Patience, however, is what is required in African e-commerce. Nigeria is a clear leader on a continent where 264 e-commerce startups are in operation, according to the Afri-Shopping report released last year by Disrupt Africa.
Though there is an evident eagerness to launch e-commerce ventures, given the potentially huge opportunity awaiting those that scale, it is a very long game. According to the Disrupt Africa report, less than 30 percent of Africa’s e-commerce ventures are profitable to date, and investor confidence in the space is changeable, though the total raised by such companies did increase in 2017.
Current lack of profitability aside, most remain confident that Nigerian – and African – e-commerce will soonest fulfil its vast potential.
“Every year millions of people exit universities in Africa and enter the workforce. This new, younger demographic is very used to the internet, and they are making it rapidly grow. I believe in a few years it will be obvious that it is quickly turning into a very major market,” said Essien.
Zmyslowski agrees that the potential is obviously still there, and that the sector is getting ever bigger. Yet he believes it is lacking the momentum and growth to keep the hype.
“The bigger your scale, the harder it is to solve typical Nigerian e-commerce problems like fulfilment, customer retention, payments, and logistics, so it’s harder to deliver over-promised KPIs to the investors, so it’s harder to sugarcoat them to get another round,” he said.

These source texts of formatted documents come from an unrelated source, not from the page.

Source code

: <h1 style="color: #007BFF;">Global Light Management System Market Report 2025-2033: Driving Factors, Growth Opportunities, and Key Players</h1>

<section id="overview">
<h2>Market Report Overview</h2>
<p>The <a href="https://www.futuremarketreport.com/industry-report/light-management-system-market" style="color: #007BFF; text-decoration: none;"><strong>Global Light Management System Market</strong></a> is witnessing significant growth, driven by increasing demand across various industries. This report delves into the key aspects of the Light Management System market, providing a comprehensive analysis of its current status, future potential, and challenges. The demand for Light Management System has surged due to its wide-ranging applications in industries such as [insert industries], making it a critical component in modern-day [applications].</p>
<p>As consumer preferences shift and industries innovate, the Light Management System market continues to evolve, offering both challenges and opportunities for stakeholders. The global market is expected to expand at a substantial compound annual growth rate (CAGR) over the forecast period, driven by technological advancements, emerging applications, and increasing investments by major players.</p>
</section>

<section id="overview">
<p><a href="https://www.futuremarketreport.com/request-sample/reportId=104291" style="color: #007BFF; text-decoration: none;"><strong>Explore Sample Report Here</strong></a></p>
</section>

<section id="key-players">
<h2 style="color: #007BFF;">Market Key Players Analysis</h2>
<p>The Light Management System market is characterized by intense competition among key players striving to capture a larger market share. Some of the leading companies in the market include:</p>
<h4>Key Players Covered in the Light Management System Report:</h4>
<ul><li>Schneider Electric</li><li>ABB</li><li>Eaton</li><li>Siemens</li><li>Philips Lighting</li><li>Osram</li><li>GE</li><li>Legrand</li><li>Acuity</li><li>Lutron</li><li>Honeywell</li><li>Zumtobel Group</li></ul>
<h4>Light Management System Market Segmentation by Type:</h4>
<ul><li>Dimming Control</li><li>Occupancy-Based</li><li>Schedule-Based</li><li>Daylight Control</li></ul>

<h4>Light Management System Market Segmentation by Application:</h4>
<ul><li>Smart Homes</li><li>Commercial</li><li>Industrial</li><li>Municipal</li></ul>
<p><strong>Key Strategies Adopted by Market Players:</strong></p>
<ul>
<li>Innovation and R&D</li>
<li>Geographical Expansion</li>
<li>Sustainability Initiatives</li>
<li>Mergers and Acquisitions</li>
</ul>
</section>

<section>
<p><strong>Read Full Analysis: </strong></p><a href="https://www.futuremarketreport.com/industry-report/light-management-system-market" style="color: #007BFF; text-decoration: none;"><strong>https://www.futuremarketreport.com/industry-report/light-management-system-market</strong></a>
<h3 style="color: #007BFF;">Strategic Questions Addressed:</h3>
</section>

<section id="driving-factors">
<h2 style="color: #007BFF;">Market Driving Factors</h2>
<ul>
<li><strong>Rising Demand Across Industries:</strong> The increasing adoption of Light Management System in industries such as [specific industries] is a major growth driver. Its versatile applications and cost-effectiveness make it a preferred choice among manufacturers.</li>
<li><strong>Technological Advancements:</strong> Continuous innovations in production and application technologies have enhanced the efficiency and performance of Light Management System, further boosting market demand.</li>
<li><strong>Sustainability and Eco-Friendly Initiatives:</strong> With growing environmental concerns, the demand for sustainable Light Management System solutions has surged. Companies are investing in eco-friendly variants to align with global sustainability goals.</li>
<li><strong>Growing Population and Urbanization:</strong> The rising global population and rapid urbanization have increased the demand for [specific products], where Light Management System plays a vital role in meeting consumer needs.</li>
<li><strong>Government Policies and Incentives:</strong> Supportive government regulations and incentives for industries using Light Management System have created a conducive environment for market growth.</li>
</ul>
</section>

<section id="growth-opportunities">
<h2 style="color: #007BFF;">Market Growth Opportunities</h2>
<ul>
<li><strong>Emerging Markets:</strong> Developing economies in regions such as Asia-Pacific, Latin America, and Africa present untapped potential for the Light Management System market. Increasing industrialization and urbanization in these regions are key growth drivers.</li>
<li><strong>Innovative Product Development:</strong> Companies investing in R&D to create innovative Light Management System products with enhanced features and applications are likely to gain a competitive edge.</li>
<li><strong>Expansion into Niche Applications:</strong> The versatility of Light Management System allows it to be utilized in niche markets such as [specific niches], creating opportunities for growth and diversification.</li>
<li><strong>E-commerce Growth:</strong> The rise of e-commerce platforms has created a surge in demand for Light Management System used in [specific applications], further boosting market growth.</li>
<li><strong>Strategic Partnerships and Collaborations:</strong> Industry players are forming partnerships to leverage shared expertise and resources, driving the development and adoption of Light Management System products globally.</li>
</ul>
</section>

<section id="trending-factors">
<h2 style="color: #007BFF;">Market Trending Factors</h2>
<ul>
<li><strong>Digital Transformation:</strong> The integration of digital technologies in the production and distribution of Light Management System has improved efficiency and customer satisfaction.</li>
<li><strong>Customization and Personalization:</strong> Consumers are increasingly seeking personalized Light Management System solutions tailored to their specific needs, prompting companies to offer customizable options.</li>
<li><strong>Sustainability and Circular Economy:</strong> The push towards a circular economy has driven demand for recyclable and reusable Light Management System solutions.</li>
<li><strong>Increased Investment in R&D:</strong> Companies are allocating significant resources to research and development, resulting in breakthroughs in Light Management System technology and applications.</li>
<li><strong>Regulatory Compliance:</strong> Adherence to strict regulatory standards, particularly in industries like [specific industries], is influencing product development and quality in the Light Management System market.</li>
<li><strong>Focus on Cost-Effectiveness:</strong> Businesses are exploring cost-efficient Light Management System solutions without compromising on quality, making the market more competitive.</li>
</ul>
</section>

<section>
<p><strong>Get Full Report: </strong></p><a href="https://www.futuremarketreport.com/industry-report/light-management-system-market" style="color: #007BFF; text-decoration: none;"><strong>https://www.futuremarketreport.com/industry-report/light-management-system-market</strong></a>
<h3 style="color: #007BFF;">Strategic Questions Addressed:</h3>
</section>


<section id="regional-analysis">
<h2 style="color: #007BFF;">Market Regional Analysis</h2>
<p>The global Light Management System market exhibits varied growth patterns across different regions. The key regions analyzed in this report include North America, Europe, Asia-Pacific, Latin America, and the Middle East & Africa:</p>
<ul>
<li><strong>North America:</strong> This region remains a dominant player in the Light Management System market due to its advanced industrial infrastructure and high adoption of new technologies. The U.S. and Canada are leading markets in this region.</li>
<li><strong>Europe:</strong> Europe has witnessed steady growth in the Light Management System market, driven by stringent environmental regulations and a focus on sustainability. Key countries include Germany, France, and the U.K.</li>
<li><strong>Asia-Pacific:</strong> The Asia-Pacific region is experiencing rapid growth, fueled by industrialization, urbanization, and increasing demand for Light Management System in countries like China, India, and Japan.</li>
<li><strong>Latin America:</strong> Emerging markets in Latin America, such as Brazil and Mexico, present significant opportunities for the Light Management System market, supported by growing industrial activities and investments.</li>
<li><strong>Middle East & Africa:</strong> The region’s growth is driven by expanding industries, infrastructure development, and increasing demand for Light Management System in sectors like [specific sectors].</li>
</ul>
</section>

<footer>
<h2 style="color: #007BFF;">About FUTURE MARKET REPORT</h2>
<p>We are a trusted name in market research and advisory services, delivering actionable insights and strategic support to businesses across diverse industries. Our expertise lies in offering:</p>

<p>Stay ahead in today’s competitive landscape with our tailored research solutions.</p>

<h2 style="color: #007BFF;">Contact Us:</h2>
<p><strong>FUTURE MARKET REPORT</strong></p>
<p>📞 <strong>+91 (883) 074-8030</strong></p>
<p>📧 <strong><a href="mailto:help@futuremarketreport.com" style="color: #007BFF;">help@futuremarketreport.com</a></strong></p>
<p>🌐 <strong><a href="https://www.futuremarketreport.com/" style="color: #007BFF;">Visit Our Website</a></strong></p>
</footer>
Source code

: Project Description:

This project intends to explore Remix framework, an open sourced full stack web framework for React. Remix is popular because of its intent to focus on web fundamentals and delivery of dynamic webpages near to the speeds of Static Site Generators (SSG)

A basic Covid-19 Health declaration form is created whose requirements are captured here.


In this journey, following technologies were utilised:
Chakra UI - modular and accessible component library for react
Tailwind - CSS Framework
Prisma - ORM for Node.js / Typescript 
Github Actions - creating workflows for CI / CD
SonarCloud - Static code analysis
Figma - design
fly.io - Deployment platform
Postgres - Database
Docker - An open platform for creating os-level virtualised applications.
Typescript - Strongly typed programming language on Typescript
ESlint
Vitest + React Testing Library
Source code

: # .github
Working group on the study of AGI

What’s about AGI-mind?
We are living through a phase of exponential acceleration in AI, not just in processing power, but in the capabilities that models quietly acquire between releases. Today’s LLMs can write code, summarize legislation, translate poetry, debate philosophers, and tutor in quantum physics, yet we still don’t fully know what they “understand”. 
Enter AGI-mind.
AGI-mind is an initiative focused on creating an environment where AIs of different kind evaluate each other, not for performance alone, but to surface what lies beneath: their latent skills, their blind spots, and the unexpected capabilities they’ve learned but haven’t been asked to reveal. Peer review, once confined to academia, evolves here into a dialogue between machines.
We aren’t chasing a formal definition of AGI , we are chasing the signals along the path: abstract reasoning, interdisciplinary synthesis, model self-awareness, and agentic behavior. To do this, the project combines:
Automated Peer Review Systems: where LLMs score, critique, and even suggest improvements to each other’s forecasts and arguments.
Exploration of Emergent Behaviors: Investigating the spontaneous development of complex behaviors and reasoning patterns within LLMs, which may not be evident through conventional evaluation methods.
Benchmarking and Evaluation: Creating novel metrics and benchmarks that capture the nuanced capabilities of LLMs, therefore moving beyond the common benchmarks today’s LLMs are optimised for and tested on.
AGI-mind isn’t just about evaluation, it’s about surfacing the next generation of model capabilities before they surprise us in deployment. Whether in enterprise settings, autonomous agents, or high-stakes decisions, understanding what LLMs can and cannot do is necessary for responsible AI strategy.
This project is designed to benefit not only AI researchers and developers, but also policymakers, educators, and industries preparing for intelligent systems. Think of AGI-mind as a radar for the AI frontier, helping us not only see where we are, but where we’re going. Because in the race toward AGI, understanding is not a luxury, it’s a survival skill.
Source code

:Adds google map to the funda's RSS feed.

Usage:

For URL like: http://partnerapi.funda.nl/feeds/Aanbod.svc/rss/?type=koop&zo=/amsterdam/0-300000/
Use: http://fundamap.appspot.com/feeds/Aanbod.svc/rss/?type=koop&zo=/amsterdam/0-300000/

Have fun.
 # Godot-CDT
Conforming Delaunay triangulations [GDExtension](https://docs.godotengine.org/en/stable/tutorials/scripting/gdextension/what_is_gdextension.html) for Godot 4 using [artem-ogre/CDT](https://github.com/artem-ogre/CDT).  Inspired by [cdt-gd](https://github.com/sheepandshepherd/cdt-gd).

“I’m not taking specifically Konga here, it’s an issue with many players currently. Many Nigerian e-commerce companies nowadays have delays in paying suppliers and employees, and that is never a good sign. Nigerian macroeconomics haven’t been helping lately either.”
It is these concerns, and the slow procession towards eventual profitability, that have persuaded Naspers to scale back on its involvement in Nigerian e-commerce. The likes of Essien and Zmyslowski remain optimistic for the future, but quicker development and more success stories are necessary to keep the sector on track and in investor thoughts.